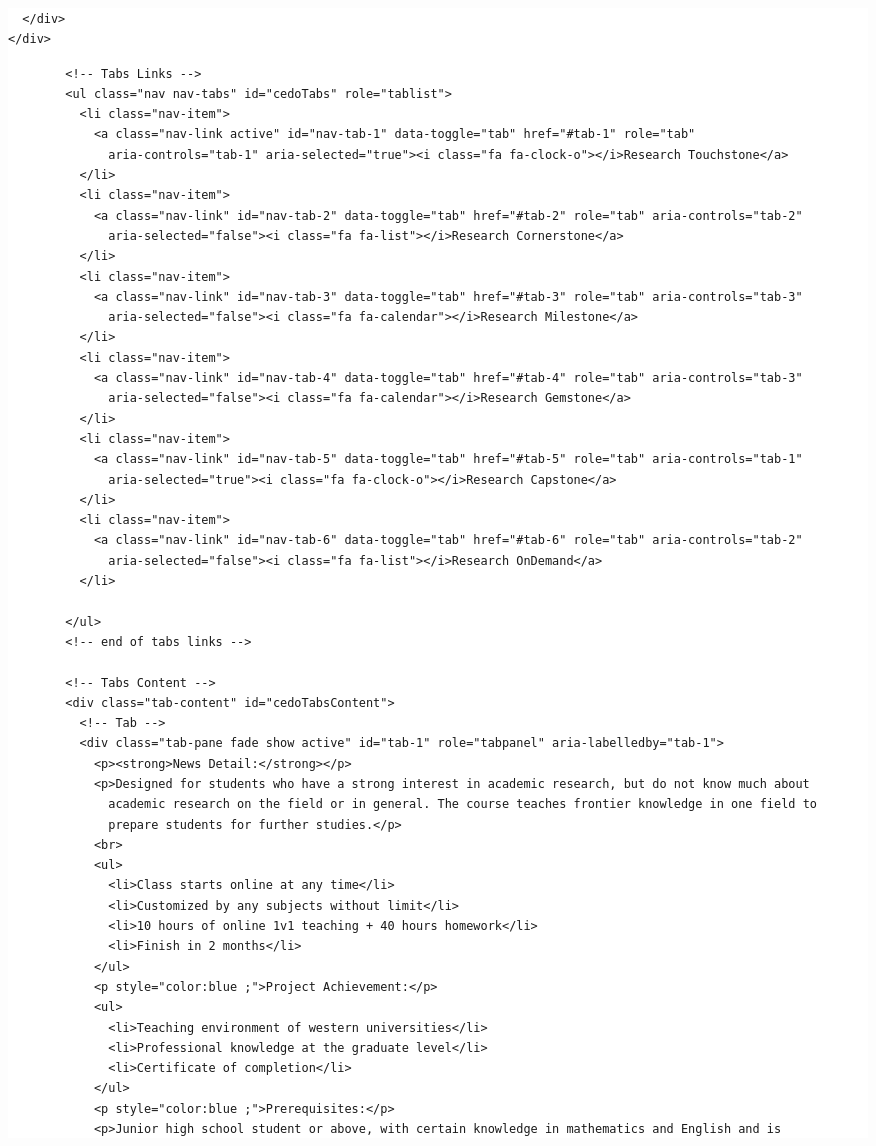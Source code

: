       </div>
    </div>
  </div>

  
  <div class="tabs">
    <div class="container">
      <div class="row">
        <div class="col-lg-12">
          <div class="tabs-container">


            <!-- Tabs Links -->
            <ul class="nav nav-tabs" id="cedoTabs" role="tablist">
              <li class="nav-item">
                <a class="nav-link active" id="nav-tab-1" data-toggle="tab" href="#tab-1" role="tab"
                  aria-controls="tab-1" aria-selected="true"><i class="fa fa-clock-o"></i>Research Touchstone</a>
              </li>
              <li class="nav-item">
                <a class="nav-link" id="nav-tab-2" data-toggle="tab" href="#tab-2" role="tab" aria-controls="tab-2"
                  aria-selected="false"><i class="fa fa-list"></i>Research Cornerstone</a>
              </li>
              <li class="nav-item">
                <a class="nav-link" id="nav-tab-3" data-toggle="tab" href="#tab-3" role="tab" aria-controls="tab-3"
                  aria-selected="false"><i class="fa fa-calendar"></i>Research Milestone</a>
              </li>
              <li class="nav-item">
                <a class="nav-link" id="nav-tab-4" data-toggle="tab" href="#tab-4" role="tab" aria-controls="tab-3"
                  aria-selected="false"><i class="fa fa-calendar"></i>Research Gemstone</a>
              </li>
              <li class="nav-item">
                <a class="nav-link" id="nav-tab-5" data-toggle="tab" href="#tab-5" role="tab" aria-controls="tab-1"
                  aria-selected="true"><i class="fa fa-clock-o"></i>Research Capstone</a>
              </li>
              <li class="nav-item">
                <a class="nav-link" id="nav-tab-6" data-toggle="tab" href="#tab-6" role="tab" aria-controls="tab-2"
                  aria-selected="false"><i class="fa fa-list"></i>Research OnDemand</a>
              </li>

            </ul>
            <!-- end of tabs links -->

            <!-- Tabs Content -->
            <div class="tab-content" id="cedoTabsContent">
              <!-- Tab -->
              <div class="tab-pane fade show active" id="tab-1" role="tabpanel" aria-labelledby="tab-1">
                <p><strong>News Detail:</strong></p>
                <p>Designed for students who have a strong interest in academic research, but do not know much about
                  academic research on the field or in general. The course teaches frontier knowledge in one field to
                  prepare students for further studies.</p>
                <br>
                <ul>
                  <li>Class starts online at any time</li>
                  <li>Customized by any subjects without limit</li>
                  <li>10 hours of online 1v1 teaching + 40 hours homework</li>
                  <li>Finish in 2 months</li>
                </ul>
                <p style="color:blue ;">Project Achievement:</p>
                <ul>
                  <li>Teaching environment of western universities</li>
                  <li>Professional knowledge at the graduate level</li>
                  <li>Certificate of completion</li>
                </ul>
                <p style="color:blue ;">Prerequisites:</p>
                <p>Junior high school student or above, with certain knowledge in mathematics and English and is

• • • • •

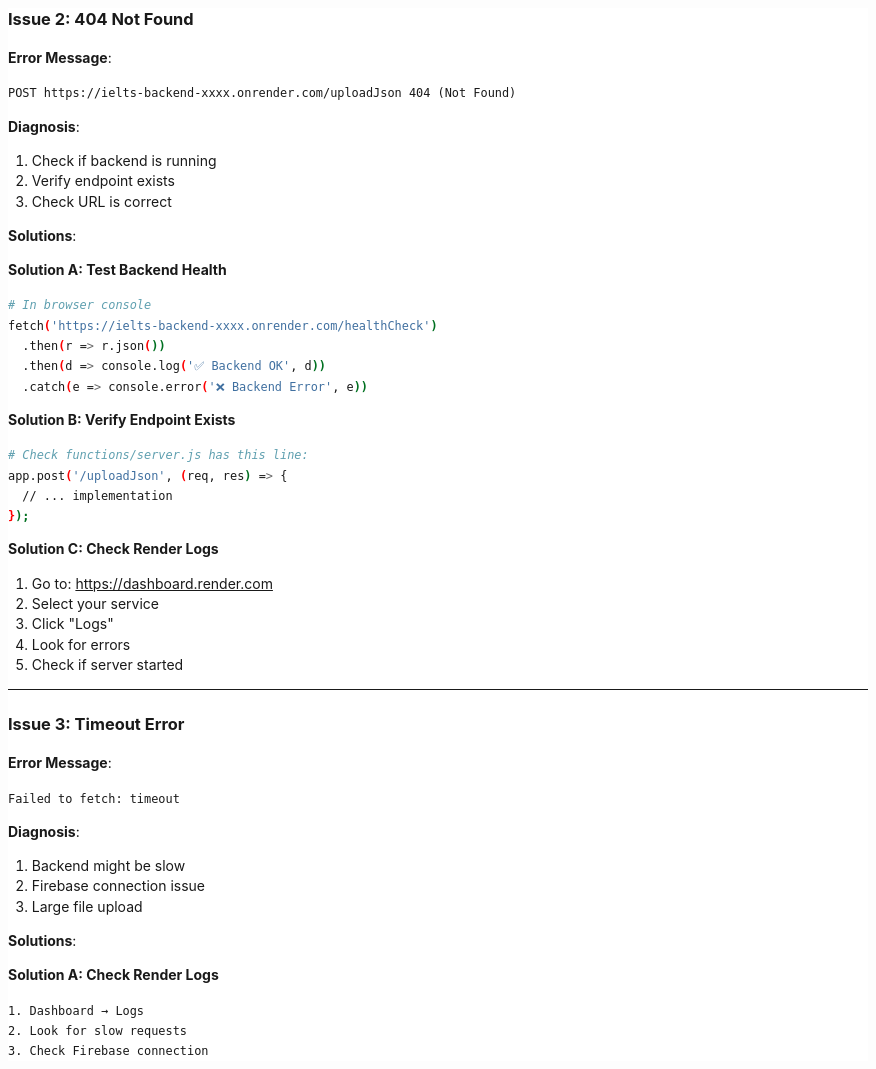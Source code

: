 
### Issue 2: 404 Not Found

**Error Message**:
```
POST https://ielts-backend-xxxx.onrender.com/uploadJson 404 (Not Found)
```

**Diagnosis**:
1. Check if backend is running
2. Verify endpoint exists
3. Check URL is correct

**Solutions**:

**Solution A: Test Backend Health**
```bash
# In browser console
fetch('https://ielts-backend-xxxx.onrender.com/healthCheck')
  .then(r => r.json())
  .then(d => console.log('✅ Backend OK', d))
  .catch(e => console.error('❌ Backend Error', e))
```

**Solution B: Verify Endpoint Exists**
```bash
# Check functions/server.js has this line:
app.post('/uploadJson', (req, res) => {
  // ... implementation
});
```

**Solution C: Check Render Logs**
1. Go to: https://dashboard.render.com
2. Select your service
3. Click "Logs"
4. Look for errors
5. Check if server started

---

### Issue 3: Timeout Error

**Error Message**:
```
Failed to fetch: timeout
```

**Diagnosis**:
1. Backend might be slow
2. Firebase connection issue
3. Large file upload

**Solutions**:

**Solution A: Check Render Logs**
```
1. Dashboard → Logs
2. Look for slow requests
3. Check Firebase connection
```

• • • • •

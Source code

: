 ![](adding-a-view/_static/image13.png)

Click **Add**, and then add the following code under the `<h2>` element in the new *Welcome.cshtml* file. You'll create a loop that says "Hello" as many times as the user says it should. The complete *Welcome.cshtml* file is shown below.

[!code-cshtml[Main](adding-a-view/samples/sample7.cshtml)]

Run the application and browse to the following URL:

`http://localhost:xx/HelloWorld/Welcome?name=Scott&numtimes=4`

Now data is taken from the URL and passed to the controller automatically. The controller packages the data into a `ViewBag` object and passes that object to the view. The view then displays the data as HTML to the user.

• • • • •

#### Directions
If a line of the listing above holds the string "role", copy it.

#### Task answer
            <ul class="nav nav-tabs" id="cedoTabs" role="tablist">
                <a class="nav-link active" id="nav-tab-1" data-toggle="tab" href="#tab-1" role="tab"
                <a class="nav-link" id="nav-tab-2" data-toggle="tab" href="#tab-2" role="tab" aria-controls="tab-2"
                <a class="nav-link" id="nav-tab-3" data-toggle="tab" href="#tab-3" role="tab" aria-controls="tab-3"
                <a class="nav-link" id="nav-tab-4" data-toggle="tab" href="#tab-4" role="tab" aria-controls="tab-3"
                <a class="nav-link" id="nav-tab-5" data-toggle="tab" href="#tab-5" role="tab" aria-controls="tab-1"
                <a class="nav-link" id="nav-tab-6" data-toggle="tab" href="#tab-6" role="tab" aria-controls="tab-2"
              <div class="tab-pane fade show active" id="tab-1" role="tabpanel" aria-labelledby="tab-1">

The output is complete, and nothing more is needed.